Zhou Xiaowei, Zhu Menglong, Pavlakos Georgios, Leonardos Spyridon, Derpanis Konstantinos G, Daniilidis Kostas
IEEE Trans Pattern Anal Mach Intell. 2019 Apr;41(4):901-914. doi: 10.1109/TPAMI.2018.2816031. Epub 2018 Mar 15.
Recovering 3D full-body human pose is a challenging problem with many applications. It has been successfully addressed by motion capture systems with body worn markers and multiple cameras. In this paper, we address the more challenging case of not only using a single camera but also not leveraging markers: going directly from 2D appearance to 3D geometry. Deep learning approaches have shown remarkable abilities to discriminatively learn 2D appearance features. The missing piece is how to integrate 2D, 3D, and temporal information to recover 3D geometry and account for the uncertainties arising from the discriminative model. We introduce a novel approach that treats 2D joint locations as latent variables whose uncertainty distributions are given by a deep fully convolutional neural network. The unknown 3D poses are modeled by a sparse representation and the 3D parameter estimates are realized via an Expectation-Maximization algorithm, where it is shown that the 2D joint location uncertainties can be conveniently marginalized out during inference. Extensive evaluation on benchmark datasets shows that the proposed approach achieves greater accuracy over state-of-the-art baselines. Notably, the proposed approach does not require synchronized 2D-3D data for training and is applicable to "in-the-wild" images, which is demonstrated with the MPII dataset.

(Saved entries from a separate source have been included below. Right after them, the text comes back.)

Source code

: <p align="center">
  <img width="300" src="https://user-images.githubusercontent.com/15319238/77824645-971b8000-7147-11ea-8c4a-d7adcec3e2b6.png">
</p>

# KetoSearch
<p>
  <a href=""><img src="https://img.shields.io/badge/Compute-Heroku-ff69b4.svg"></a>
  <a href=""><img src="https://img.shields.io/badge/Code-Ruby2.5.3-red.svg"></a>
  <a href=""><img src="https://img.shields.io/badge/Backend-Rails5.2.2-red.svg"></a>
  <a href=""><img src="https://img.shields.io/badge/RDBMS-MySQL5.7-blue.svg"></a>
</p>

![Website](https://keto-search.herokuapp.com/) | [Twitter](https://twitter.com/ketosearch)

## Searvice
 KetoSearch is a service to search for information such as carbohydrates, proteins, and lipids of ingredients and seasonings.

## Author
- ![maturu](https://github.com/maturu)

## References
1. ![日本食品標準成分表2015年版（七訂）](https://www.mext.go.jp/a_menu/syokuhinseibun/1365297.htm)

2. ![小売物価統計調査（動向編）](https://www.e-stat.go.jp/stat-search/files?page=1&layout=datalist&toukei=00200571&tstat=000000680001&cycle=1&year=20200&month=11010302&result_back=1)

恢复3D全身人体姿态是一个具有许多应用场景的挑战性问题。带有身体佩戴标记的运动捕捉系统和多台相机已成功解决了该问题。在本文中,我们解决了一个更具挑战性的情况,即不仅使用单个相机,而且不利用标记:直接从2D外观恢复到3D几何形状。深度学习方法已显示出卓越的能力来有区别地学习2D外观特征。缺失的部分是如何整合2D、3D和时间信息以恢复3D几何形状,并处理判别模型产生的不确定性。我们引入了一种新颖的方法,将2D关节位置视为潜在变量,其不确定性分布由深度全卷积神经网络给出。未知的3D姿态通过稀疏表示进行建模,3D参数估计通过期望最大化算法实现,其中表明在推理过程中可以方便地将2D关节位置不确定性边缘化。在基准数据集上的广泛评估表明,所提出的方法比现有最先进的基线方法具有更高的准确性。值得注意的是,所提出的方法在训练时不需要同步的2D-3D数据,并且适用于“自然场景”图像,这在MPII数据集上得到了验证。